> Description of the task
All of the data below is to be output without alteration.

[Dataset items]
--*--
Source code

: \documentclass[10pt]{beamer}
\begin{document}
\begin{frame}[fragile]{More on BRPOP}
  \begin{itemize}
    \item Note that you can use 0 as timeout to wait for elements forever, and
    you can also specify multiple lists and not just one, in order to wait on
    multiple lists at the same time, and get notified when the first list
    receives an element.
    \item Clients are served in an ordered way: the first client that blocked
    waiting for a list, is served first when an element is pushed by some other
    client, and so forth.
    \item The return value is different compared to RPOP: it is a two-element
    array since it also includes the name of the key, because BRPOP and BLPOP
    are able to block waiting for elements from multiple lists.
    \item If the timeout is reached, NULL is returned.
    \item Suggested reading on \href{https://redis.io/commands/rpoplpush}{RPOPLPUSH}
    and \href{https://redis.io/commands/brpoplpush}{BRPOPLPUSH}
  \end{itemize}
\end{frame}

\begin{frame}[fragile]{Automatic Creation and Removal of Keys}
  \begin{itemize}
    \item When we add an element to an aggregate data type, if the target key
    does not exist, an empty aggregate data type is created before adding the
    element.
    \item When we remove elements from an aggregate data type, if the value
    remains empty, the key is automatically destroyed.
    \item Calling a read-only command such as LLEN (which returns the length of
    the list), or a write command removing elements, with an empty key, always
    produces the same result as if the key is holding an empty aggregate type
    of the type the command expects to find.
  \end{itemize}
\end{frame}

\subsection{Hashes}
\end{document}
--*--
> Response below
Source code

: \documentclass[10pt]{beamer}
\begin{document}
\begin{frame}[fragile]{More on BRPOP}
  \begin{itemize}
    \item Note that you can use 0 as timeout to wait for elements forever, and
    you can also specify multiple lists and not just one, in order to wait on
    multiple lists at the same time, and get notified when the first list
    receives an element.
    \item Clients are served in an ordered way: the first client that blocked
    waiting for a list, is served first when an element is pushed by some other
    client, and so forth.
    \item The return value is different compared to RPOP: it is a two-element
    array since it also includes the name of the key, because BRPOP and BLPOP
    are able to block waiting for elements from multiple lists.
    \item If the timeout is reached, NULL is returned.
    \item Suggested reading on \href{https://redis.io/commands/rpoplpush}{RPOPLPUSH}
    and \href{https://redis.io/commands/brpoplpush}{BRPOPLPUSH}
  \end{itemize}
\end{frame}

\begin{frame}[fragile]{Automatic Creation and Removal of Keys}
  \begin{itemize}
    \item When we add an element to an aggregate data type, if the target key
    does not exist, an empty aggregate data type is created before adding the
    element.
    \item When we remove elements from an aggregate data type, if the value
    remains empty, the key is automatically destroyed.
    \item Calling a read-only command such as LLEN (which returns the length of
    the list), or a write command removing elements, with an empty key, always
    produces the same result as if the key is holding an empty aggregate type
    of the type the command expects to find.
  \end{itemize}
\end{frame}

\subsection{Hashes}
\end{document}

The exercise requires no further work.